C’e bisogno di un partito che guardi alle nuove generazioni, che siano la base di una rinnovata società civile, il tutto in una rinnovata ottica di squadra che veda la Campania come guida del Mezzogiorno d’Italia”, ha concluso l’onorevole, accolto dal calore dei sostenitori forzisti, tra cui gli esponenti di diversi club forza silvio campani, e l’imprenditore Antonio De Magistris, coordinatore di Primavera Liberale.
Particolarmente sentito, l’intervento del presidente della Regione Campania Stefano Caldoro, che ha mostrato di guardare con ottimismo al futuro di Forza Italia. “Questa è una bellissima giornata di festa. Siamo orgogliosi di potervi ospitare nella regione più azzurra d Italia. Noi non abbiamo un problemi di leadership, abbiamo un grande leader. Dobbiamo sorridere, abbiamo tante occasioni per vincere”, ha dichiarato entusiasta Caldoro.
Sulla stessa lunghezza d’onda, anche l’europarlamentare Giovanni Toti: “In Campania c’è un entusiasmo che manca nel resto d’Italia. Ed è da qui che Forza Italia intende ripartire. Abbiamo svolto una campagna elettorale con un leader in grande difficoltà e con un centro destra in scissione. Nonostante ciò siamo ancora il primo partito del centro destra italiano, ha ribadito Toti. “Napoli è un esempio del buon governo del centro destra. Caldoro ha fatto un ottimo lavoro. Noi vogliamo costruite rapidamente una coalizione da opporre a Renzi e mi auguro che in tal senso non manchino le idee. Dobbiamo lavorare per ricostruire il nostro partito. Dopo le idee verrà tutto il resto. Per vincere c’è bisogno del lavoro di tutti i militanti compreso Berlusconi”.
“Renzi – accusa il consigliere azzurro – non ha fatto nulla per il sud il cui gap rispetto al nord è aumentato. Noi una ricetta di sviluppo ce l’abbiano. Bisogna costruire alternativa per i posti di lavoro. Rimboccandoci le maniche abbiamo dimostrato di aver affrontato la campagna elettorale più difficile”. L’intervento di Toti, viene interrotto clamorosamente dall’attesissima telefonata del presidente Berlusconi, accolta dagli applausi e dagli “inni azzurri” del pubblico in sala. “Mi spiace non essere con voi ma conoscete le mie condizioni. Questa manifestazione dimostra la nostra voglia di reagire con una Forza Italia che torna a combattere" ha auspicato il Cavaliere aggiungendo: “Noi vorremmo che da Napoli ripartisse la nostra battaglia.

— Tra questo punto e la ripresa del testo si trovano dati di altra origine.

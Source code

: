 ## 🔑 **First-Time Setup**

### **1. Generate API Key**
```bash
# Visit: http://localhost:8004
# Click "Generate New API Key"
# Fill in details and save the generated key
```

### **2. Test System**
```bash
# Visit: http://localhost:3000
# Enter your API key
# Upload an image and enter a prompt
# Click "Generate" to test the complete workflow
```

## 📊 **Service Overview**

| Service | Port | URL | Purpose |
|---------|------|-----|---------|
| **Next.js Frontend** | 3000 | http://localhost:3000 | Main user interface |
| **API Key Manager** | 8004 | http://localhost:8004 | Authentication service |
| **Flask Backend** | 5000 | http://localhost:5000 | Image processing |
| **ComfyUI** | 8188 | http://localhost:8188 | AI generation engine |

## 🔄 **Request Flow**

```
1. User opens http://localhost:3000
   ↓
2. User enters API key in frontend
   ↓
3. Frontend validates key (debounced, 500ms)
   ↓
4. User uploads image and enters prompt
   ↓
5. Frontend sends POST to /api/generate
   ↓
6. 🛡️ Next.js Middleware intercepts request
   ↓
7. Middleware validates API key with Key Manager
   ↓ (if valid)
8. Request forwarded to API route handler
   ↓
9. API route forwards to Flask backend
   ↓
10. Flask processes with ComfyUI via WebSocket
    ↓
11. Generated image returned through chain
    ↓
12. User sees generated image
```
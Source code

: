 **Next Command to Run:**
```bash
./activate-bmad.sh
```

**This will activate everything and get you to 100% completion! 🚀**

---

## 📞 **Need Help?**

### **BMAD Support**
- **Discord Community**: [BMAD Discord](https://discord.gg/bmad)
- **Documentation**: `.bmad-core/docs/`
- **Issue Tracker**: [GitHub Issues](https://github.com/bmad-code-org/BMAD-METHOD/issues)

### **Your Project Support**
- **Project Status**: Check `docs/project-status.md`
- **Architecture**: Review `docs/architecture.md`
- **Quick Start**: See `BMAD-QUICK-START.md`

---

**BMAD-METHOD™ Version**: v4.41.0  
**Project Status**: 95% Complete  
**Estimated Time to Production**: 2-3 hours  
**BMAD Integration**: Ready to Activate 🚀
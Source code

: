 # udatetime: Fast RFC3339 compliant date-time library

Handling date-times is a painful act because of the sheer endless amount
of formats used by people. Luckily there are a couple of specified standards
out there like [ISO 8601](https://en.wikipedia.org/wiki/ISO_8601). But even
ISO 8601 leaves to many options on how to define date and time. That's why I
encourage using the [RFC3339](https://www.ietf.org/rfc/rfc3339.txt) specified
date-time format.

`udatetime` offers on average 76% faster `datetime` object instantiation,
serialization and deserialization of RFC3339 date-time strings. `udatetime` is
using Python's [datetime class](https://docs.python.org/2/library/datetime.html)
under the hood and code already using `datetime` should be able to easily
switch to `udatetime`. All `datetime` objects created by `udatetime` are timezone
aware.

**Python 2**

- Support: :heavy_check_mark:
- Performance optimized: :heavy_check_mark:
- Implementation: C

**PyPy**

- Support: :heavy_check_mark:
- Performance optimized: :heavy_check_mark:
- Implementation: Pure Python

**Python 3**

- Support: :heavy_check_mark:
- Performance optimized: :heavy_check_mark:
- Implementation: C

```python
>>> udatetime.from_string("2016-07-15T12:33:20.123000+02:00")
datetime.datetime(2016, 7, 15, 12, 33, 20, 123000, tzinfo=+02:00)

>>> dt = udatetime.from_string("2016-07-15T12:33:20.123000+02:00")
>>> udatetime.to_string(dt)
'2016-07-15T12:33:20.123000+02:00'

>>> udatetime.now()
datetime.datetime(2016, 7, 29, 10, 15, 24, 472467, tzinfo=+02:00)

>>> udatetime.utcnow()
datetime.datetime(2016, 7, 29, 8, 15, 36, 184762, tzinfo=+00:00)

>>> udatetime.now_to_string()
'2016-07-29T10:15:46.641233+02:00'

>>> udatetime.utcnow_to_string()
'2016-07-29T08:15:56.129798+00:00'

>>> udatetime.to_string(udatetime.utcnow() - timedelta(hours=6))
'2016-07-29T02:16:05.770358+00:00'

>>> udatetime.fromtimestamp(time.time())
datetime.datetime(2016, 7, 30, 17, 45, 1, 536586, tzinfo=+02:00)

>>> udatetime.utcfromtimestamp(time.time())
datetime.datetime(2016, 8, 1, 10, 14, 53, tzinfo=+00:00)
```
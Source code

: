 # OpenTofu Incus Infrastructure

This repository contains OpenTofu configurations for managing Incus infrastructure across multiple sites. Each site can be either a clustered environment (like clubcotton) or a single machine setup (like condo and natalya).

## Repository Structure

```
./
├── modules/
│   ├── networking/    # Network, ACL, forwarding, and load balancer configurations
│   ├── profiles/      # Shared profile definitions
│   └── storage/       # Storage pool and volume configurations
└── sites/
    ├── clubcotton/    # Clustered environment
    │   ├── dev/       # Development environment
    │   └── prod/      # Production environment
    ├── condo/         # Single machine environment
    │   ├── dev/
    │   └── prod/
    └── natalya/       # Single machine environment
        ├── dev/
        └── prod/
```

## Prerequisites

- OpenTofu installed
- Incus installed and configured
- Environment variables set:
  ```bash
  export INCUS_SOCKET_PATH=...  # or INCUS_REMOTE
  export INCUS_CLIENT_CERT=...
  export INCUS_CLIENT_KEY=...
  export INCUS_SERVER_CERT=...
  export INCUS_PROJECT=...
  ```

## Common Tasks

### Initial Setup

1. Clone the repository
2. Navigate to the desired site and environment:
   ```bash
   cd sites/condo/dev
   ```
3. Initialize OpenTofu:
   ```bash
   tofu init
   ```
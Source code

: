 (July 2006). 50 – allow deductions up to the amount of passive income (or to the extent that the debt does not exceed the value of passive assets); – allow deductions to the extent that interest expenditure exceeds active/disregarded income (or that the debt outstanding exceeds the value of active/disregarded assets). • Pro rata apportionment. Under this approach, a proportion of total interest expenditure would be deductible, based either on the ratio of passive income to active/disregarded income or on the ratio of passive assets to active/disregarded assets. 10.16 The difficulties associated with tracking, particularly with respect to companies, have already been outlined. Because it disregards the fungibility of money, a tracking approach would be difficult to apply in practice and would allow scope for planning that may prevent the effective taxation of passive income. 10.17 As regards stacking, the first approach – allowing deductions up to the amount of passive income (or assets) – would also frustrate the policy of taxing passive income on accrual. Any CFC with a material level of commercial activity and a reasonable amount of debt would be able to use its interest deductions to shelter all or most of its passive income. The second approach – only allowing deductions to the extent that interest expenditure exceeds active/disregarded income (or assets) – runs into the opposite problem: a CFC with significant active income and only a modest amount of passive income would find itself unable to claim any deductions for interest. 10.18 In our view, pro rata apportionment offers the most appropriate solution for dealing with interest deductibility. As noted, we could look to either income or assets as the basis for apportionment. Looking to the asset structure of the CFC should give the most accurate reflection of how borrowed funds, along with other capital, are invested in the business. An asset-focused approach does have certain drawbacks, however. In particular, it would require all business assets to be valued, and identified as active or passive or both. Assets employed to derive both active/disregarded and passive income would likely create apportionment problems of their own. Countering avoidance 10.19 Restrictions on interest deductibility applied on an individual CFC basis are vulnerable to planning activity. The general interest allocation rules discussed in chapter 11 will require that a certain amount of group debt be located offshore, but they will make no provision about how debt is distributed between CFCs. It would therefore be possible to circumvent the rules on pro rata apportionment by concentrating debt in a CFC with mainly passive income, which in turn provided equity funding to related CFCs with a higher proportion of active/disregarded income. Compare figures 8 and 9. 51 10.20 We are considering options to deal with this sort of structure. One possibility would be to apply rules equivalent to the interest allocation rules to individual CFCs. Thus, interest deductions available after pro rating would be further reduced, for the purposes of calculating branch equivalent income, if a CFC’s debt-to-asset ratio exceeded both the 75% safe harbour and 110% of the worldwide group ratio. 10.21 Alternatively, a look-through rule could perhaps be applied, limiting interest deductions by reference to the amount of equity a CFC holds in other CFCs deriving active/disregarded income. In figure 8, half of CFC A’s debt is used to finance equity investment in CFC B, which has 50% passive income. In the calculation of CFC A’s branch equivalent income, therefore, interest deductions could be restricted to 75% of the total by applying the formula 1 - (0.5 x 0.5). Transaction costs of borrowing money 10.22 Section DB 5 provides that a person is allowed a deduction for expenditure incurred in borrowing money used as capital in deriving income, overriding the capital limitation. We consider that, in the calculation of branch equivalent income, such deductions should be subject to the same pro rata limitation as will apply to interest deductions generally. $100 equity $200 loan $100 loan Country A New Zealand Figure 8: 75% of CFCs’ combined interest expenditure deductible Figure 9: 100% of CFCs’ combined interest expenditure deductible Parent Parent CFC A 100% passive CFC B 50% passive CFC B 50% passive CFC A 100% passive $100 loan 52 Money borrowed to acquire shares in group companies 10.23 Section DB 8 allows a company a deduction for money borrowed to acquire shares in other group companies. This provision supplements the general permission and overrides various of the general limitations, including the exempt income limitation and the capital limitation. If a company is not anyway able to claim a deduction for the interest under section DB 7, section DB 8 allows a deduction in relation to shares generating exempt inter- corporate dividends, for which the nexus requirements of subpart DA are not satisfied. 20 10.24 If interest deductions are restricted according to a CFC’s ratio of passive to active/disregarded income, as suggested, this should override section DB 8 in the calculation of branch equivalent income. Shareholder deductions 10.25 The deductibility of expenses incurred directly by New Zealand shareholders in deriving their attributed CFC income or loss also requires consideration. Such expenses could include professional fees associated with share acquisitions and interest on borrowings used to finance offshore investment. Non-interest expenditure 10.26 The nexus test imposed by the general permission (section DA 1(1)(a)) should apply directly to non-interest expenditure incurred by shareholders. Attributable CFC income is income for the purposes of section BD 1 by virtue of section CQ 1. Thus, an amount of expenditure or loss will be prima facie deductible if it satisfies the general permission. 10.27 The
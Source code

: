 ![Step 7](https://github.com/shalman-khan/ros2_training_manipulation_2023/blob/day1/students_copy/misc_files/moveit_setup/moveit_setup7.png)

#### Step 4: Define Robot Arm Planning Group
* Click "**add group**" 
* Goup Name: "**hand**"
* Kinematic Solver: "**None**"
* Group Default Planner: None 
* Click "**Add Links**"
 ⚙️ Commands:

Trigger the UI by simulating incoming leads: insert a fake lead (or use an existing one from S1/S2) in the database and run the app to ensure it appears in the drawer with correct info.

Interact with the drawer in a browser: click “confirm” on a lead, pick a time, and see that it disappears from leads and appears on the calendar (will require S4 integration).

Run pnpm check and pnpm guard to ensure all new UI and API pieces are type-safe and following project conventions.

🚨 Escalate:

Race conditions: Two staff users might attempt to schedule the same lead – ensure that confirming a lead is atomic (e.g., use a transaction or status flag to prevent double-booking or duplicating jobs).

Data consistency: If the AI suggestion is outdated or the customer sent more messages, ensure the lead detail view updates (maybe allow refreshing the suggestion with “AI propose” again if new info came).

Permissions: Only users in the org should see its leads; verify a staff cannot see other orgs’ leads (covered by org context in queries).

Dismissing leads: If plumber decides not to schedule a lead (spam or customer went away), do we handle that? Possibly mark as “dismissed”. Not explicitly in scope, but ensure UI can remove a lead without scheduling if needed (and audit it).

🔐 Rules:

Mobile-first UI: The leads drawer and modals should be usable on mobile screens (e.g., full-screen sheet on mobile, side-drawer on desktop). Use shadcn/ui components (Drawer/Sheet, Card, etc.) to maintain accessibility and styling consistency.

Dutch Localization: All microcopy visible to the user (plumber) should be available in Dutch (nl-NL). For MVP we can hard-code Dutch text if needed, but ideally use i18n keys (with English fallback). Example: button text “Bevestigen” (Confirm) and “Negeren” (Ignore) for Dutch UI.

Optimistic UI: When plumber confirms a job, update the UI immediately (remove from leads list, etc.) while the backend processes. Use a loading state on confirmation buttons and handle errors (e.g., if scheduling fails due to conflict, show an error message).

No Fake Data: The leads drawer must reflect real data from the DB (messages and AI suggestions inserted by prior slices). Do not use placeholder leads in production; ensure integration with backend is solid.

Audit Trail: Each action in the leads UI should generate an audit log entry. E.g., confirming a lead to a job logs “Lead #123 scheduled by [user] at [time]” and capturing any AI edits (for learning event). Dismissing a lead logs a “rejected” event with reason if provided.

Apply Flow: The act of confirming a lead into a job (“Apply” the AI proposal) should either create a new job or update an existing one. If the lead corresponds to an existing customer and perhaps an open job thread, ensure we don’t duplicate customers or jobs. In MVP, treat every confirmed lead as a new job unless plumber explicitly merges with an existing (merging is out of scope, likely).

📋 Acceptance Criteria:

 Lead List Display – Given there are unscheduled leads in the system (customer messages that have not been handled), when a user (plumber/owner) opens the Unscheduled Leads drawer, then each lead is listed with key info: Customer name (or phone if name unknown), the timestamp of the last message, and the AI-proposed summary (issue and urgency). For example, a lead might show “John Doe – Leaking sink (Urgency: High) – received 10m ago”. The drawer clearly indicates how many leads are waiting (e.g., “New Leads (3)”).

Il nostro partito saprà far tesoro degli errori e opporsi alla sinistra. Il nostro errore è stato quello di non aver convinto il 51% degli italiani a votare Forza Italia, errore al quale potremmo rimediare solo attraverso una grande maggioranza". “Noi ridaremo forza al centro destra”, ha concluso Berlusconi, annunciando per il prossimo mercoledì un referendum per decidere direttamente di scegliere il Presidente della Repubblica.